Exercise prompt
Where the listing below has a line with "Provide a name", write out exactly that line and every line after it, stopping after the line with "the service account.".

************

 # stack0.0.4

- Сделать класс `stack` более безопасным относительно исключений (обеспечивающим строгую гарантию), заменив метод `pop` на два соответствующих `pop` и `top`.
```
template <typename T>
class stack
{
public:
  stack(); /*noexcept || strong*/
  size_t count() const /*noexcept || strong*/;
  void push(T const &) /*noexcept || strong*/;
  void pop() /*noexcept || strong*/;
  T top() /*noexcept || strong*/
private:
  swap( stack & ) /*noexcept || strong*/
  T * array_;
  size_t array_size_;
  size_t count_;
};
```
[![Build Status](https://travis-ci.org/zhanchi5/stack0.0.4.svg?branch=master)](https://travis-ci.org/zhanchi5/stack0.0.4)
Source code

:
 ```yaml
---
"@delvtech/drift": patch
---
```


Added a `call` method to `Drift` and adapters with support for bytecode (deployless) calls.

************

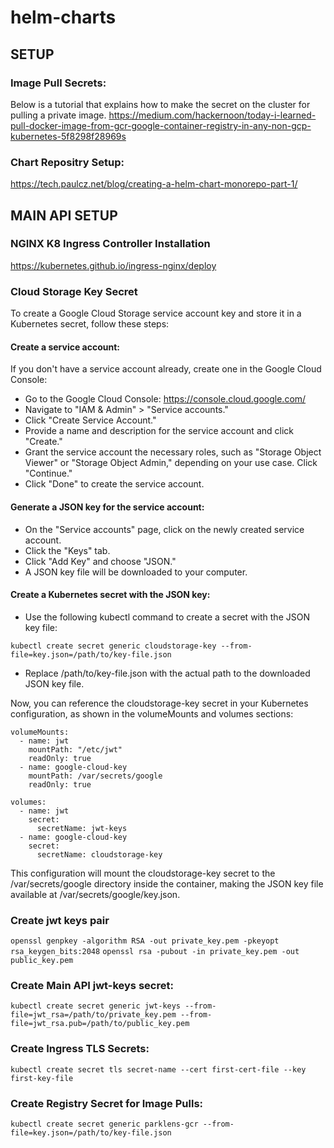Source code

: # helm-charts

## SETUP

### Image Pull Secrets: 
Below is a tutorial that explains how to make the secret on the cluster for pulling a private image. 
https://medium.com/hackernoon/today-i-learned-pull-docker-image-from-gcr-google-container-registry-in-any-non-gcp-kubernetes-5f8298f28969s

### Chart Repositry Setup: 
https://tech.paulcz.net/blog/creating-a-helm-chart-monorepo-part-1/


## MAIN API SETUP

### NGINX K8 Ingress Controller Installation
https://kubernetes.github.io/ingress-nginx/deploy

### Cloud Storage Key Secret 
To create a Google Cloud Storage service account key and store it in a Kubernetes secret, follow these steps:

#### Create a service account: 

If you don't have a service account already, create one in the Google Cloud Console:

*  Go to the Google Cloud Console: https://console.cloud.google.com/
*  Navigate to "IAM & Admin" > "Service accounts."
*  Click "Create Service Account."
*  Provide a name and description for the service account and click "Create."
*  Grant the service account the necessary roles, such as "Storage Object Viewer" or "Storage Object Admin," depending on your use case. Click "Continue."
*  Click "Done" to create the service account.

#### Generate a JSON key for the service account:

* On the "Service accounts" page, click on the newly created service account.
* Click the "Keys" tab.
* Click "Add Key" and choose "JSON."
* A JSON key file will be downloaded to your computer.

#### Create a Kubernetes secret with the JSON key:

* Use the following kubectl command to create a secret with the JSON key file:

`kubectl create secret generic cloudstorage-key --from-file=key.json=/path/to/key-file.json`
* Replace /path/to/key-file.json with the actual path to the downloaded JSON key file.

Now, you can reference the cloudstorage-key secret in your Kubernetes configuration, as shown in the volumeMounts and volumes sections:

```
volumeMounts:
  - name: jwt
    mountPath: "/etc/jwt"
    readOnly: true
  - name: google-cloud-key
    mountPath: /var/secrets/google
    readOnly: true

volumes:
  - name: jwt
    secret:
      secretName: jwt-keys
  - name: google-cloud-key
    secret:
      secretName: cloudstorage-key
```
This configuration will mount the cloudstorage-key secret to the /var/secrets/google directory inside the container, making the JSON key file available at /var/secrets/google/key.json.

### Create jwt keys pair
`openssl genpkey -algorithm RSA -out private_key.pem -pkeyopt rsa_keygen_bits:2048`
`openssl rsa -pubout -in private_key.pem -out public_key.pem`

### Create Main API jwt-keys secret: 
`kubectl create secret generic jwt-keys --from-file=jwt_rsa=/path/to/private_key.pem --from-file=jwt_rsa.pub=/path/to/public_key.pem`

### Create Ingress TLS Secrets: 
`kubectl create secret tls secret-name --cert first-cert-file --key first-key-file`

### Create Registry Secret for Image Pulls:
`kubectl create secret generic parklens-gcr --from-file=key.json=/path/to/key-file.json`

************

Exercise response
*  Provide a name and description for the service account and click "Create."
*  Grant the service account the necessary roles, such as "Storage Object Viewer" or "Storage Object Admin," depending on your use case. Click "Continue."
*  Click "Done" to create the service account.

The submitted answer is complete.